UN nuclear chief to talk to Senate critics of Iran nuke deal

Vienna: US Senators who accuse the Obama administration of making secret deals with Iran that go beyond the publicly known nuclear pact will get a chance next week to question the head of the UN agency said to be linked to the alleged clandestine documents.

The announcement Friday of Yukiya Amano’s trip to Washington did not mention the dispute. The International Atomic Energy Agency said only that Amano will meet members of the US Senate Committee on Foreign Relations Wednesday to “discuss the IAEA’s role in verifying and monitoring nuclear-related measures” under the July 14 deal.

But senators are sure to grill Amano on the alleged side deals, as the trip coincides with furious lobbying between opponents and supporters of the pact during a 60-day congressional review.

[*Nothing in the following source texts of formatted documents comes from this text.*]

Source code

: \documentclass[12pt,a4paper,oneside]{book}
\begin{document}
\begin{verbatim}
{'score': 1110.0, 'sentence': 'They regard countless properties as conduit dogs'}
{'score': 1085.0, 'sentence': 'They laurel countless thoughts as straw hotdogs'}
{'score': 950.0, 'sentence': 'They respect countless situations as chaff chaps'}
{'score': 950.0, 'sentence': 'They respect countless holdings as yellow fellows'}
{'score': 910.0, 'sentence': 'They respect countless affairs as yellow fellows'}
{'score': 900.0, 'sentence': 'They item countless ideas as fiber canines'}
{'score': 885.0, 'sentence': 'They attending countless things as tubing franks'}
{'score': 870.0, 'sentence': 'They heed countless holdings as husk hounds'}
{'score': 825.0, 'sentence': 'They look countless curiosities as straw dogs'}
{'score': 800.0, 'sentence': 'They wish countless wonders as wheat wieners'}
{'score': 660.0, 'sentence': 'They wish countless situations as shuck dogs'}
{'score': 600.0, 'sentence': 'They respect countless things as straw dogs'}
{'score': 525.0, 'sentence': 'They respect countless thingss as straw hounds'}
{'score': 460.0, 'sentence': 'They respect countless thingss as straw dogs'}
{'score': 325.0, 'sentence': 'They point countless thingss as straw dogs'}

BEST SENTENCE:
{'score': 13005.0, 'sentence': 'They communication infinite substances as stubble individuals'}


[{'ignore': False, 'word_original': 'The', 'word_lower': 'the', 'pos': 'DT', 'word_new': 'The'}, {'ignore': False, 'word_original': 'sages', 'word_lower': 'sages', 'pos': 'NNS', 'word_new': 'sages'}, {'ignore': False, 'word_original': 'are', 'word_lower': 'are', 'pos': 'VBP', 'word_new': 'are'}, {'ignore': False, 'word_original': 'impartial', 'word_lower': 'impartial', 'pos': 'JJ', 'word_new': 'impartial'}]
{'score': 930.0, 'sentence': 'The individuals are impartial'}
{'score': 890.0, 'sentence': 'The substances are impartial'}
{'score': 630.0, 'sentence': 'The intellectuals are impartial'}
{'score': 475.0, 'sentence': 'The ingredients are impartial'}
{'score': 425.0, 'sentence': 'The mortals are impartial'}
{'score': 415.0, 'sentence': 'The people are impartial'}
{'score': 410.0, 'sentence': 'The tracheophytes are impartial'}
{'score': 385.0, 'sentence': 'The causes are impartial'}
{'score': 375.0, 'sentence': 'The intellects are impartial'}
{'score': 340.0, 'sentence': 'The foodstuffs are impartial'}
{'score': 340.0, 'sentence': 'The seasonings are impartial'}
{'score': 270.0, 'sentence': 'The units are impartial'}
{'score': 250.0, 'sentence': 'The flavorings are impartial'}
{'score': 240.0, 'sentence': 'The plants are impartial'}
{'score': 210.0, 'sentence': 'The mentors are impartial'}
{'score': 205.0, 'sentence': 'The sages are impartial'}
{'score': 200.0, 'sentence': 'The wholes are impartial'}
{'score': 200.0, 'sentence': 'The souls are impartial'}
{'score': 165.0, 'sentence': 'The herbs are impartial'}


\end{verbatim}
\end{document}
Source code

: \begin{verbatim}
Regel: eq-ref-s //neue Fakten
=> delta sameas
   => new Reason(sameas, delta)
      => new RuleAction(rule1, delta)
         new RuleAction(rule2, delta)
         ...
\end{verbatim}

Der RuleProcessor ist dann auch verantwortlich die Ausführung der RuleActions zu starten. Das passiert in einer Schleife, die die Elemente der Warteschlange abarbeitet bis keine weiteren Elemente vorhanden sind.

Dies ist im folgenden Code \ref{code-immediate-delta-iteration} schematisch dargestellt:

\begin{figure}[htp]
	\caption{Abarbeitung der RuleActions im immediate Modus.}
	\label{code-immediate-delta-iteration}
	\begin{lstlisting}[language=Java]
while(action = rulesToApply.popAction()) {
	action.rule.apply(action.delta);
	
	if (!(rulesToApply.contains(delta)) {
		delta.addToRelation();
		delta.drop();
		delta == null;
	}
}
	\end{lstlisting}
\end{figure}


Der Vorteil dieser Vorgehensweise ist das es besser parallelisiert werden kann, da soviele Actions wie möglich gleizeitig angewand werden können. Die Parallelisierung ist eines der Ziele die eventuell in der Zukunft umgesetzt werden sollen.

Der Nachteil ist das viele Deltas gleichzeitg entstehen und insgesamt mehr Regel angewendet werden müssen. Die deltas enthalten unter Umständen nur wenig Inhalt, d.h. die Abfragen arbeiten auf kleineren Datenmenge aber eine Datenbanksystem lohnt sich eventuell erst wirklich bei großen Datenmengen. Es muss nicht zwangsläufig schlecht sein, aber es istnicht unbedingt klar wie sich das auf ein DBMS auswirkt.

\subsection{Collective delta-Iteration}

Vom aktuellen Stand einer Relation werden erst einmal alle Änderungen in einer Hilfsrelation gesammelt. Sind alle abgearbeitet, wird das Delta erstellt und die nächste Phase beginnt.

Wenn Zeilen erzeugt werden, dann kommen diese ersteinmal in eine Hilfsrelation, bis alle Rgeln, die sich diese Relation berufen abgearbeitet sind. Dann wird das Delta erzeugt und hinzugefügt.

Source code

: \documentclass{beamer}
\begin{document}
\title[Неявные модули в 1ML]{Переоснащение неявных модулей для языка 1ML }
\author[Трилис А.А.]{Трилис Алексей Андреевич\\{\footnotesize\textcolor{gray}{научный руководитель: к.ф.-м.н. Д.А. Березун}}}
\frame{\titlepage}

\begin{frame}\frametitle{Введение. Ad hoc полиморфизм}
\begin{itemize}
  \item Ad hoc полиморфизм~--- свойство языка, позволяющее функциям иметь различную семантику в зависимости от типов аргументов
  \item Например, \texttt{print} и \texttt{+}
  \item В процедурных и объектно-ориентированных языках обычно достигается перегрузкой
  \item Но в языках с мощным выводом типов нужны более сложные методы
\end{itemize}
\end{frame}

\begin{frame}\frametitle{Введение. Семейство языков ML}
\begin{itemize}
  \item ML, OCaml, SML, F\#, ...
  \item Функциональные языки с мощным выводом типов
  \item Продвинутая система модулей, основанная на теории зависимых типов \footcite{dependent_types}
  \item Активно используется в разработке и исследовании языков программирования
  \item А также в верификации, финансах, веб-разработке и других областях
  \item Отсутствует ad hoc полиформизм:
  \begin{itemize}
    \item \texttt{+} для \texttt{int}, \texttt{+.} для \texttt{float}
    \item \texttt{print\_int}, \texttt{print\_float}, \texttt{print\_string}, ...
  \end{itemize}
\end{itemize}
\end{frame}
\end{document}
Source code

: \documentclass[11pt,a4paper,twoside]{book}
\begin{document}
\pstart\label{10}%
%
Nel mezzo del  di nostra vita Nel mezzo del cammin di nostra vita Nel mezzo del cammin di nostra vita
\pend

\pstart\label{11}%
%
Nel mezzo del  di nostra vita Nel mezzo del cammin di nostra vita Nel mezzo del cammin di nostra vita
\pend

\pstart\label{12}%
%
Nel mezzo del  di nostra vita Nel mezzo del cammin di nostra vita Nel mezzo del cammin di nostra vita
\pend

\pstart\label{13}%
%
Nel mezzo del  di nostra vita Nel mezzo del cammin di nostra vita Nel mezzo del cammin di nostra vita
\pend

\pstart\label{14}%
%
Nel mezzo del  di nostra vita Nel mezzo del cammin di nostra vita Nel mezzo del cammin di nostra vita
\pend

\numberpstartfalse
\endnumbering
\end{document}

Senate Majority Leader Mitch McConnell, a Republican, reiterated his demand Thursday that the Obama administration turn over documents related to agreements between the IAEA and Iran that he described as “side agreements.” Secretary of State John Kerry has said there are none, and Amano’s agency speaks of a normal procedure in keeping the technical nuts and bolts of monitoring agreements between the IAEA and individual countries.

Amano’s trip comes amid Iranian accusations that Washington is violating the deal by suggesting that that the enhanced IAEA surveillance would bring the benefit of making any potential attack on Tehran’s atomic program more potent. Reza Najafi, the IAEA’s chief Iranian delegate, quoted White House spokesman Josh Earnest as saying that would result in more pinpointed US or Israeli military action against Iran if needed “because we’d been spending the intervening number of years gathering significantly more detail about Iran’s nuclear program.